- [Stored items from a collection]

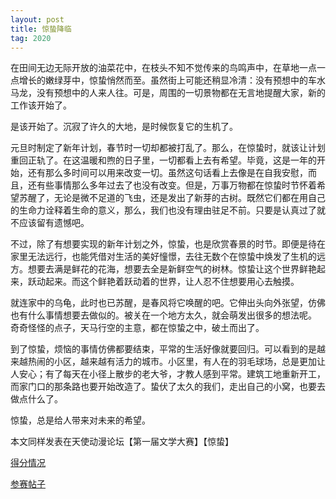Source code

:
 ```yaml
---
layout: post
title: 惊蛰降临
tag: 2020
---
```

在田间无边无际开放的油菜花中，在枝头不知不觉传来的鸟鸣声中，在草地一点一点增长的嫩绿芽中，惊蛰悄然而至。虽然街上可能还稍显冷清：没有预想中的车水马龙，没有预想中的人来人往。可是，周围的一切景物都在无言地提醒大家，新的工作该开始了。

是该开始了。沉寂了许久的大地，是时候恢复它的生机了。

元旦时制定了新年计划，春节时一切却都被打乱了。那么，在惊蛰时，就该让计划重回正轨了。在这温暖和煦的日子里，一切都看上去有希望。毕竟，这是一年的开始，还有那么多时间可以用来改变一切。虽然这句话看上去像是在自我安慰，而且，还有些事情那么多年过去了也没有改变。但是，万事万物都在惊蛰时节怀着希望苏醒了，无论是微不足道的飞虫，还是发出了新芽的古树。既然它们都在用自己的生命力诠释着生命的意义，那么，我们也没有理由驻足不前。只要是认真过了就不应该留有遗憾吧。

不过，除了有想要实现的新年计划之外，惊蛰，也是欣赏春景的时节。即便是待在家里无法远行，也能凭借对生活的美好憧憬，去往无数个在惊蛰中焕发了生机的远方。想要去满是鲜花的花海，想要去全是新鲜空气的树林。惊蛰让这个世界鲜艳起来，跃动起来。而这个鲜艳着跃动着的世界，让人忍不住想要用心去触摸。

就连家中的乌龟，此时也已苏醒，是春风将它唤醒的吧。它伸出头向外张望，仿佛也有什么事情想要去做似的。被关在一个地方太久，就会萌发出很多的想法呢。
奇奇怪怪的点子，天马行空的主意，都在惊蛰之中，破土而出了。

到了惊蛰，烦恼的事情仿佛都要结束，平常的生活好像就要回归。可以看到的是越来越热闹的小区，越来越有活力的城市。小区里，有人在的羽毛球场，总是更加让人安心；有了每天在小径上散步的老大爷，才教人感到平常。建筑工地重新开工，而家门口的那条路也要开始改造了。蛰伏了太久的我们，走出自己的小窝，也要去做点什么了。

惊蛰，总是给人带来对未来的希望。

本文同样发表在天使动漫论坛【第一届文学大赛】【惊蛰】

[得分情况](https://www.tsdm.live/forum.php?mod=viewthread&tid=988721&extra=page%3D1)

[参赛帖子](https://www.tsdm.live/forum.php?mod=viewthread&tid=985398)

- [Your assignment] Repeat every line of the data above exactly, but drop the pictures.

- [Output for this exercise]
Source code

:
 ```yaml
---
layout: post
title: 惊蛰降临
tag: 2020
---
```

在田间无边无际开放的油菜花中，在枝头不知不觉传来的鸟鸣声中，在草地一点一点增长的嫩绿芽中，惊蛰悄然而至。虽然街上可能还稍显冷清：没有预想中的车水马龙，没有预想中的人来人往。可是，周围的一切景物都在无言地提醒大家，新的工作该开始了。

是该开始了。沉寂了许久的大地，是时候恢复它的生机了。

元旦时制定了新年计划，春节时一切却都被打乱了。那么，在惊蛰时，就该让计划重回正轨了。在这温暖和煦的日子里，一切都看上去有希望。毕竟，这是一年的开始，还有那么多时间可以用来改变一切。虽然这句话看上去像是在自我安慰，而且，还有些事情那么多年过去了也没有改变。但是，万事万物都在惊蛰时节怀着希望苏醒了，无论是微不足道的飞虫，还是发出了新芽的古树。既然它们都在用自己的生命力诠释着生命的意义，那么，我们也没有理由驻足不前。只要是认真过了就不应该留有遗憾吧。

不过，除了有想要实现的新年计划之外，惊蛰，也是欣赏春景的时节。即便是待在家里无法远行，也能凭借对生活的美好憧憬，去往无数个在惊蛰中焕发了生机的远方。想要去满是鲜花的花海，想要去全是新鲜空气的树林。惊蛰让这个世界鲜艳起来，跃动起来。而这个鲜艳着跃动着的世界，让人忍不住想要用心去触摸。

就连家中的乌龟，此时也已苏醒，是春风将它唤醒的吧。它伸出头向外张望，仿佛也有什么事情想要去做似的。被关在一个地方太久，就会萌发出很多的想法呢。
奇奇怪怪的点子，天马行空的主意，都在惊蛰之中，破土而出了。

到了惊蛰，烦恼的事情仿佛都要结束，平常的生活好像就要回归。可以看到的是越来越热闹的小区，越来越有活力的城市。小区里，有人在的羽毛球场，总是更加让人安心；有了每天在小径上散步的老大爷，才教人感到平常。建筑工地重新开工，而家门口的那条路也要开始改造了。蛰伏了太久的我们，走出自己的小窝，也要去做点什么了。

惊蛰，总是给人带来对未来的希望。

本文同样发表在天使动漫论坛【第一届文学大赛】【惊蛰】

[得分情况](https://www.tsdm.live/forum.php?mod=viewthread&tid=988721&extra=page%3D1)

[参赛帖子](https://www.tsdm.live/forum.php?mod=viewthread&tid=985398)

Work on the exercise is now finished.